Re: [xsl] 8bit ascii encoding

Subject: Re: [xsl] 8bit ascii encoding
From: David Carlisle <davidc@xxxxxxxxx>
Date: Fri, 23 Aug 2002 12:33:04 +0100
> Yeah... anywhere nice?

I would say that it was suitably far from computers, but it seems that
even 3000m up a swiss mountain you still expect to find an internet cafe
these days (I resisted the urge to log in and answer any xsl-list
messages though:-)

> ha.. nice.  After some testing it seems that char references display
> fine, while characters themselves do not 

well presumably they would if you wrote the characters in the right
encoding. Guessing it sounds like you are writing bytes that correspond
to iso-8859-1 characters into a utf8 encoded stream. If so you'll get
the wrong characters (or more often an error) except for that part of
utf-8 that happens to use one byte per character.

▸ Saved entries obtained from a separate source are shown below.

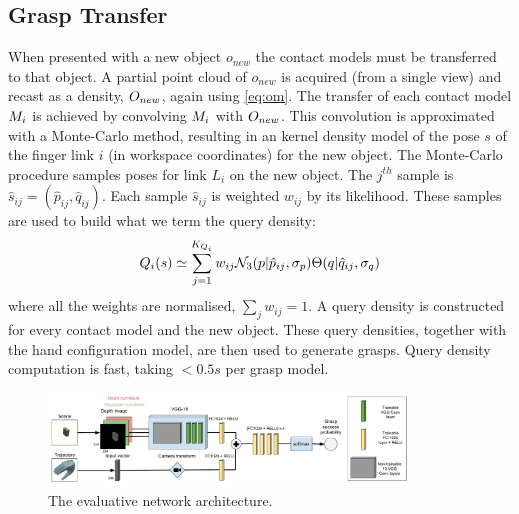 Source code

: \subsection{Grasp Transfer}
When presented with a new object $o_{new}$ the contact models must be transferred to that object. A partial point cloud of $o_{new}$ is acquired (from a single view) and recast as a density, $O_{new}$, again using \eq \ref{eq:om}. The transfer of each contact model $M_i$ is achieved by convolving $M_i$ with $O_{new}$. This convolution is approximated with a Monte-Carlo method, resulting in an kernel density model of the pose $s$ of the finger link $i$ (in workspace coordinates) for the new object. The Monte-Carlo procedure samples poses for link $L_i$ on the new object. The $j^{th}$ sample is $\hat{s}_{ij}=(\hat{p}_{ij},\hat{q}_{ij})$. Each sample $\hat{s}_{ij}$ is weighted $w_{ij}$ by its likelihood. These samples are used to build what we term the query density:
\begin{equation}
\qd_i(s) \simeq \sum^{K_{Q_i}}_{j=1} w_{ij} \mathcal{N}_3(p|{\hat{p}_{ij}}, \sigma_{p}) \Theta(q|{\hat{q}_{ij}}, \sigma_{q})%
\label{eq:qd.approx}
\end{equation}
where all the weights are normalised, $\sum_j w_{ij} = 1$. A query density is constructed for every contact model and the new object. These query densities, together with the hand configuration model, are then used to generate grasps. Query density computation is fast, taking $<0.5s$  per grasp model.
\begin{figure}[t]
\begin{center}
  \includegraphics[width=0.85\textwidth]{images/networkArchitecture.pdf}
  \end{center}
  \caption{The evaluative network architecture.}
\label{fig:networkArchitecture}
\end{figure}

> I think the reason IE isn't picking up that each char is two
> bytes (utf-8)

If each char (in uniocde  2) is in 2 bytes you are using utf-16 not
utf-8. (Unicode 3 requires more than 2 bytes per character even in
utf-16, the so called surrogate pairs). utf-8 requires 1 - 5 bytes,
depending on the character.

> So I guess I have two options...
> 1. persevere trying to get IE to treat the output as two byte chars 

I think your problem is using the phrase "two byte chars" which leads to
confusion. Characters have a unicode number but do not correspond
directly to any number of bytes.
Different encodings map subsets of the unicode character set into
particular byte combinations.

> 2. pass through all char refs to the output un-escaped, and let IE
> escape them...

All character references are replaced by the referenced character by an
XML parser. So ther eis no way to "pass through" references unchanged.
The XSLT system can not tell whether a reference or a character was in
the original data.

> Is this the best option?
It is still not clear what you are trying to do but there should be bo
real reason why your C part can not handle whatever encoding is coming
out of the XSLT. It isn't clear from your description whether this is
utf-8 or utf-16. You may find it easier if you specified
encoding="iso-8859-1" and used latin-1 in the C part.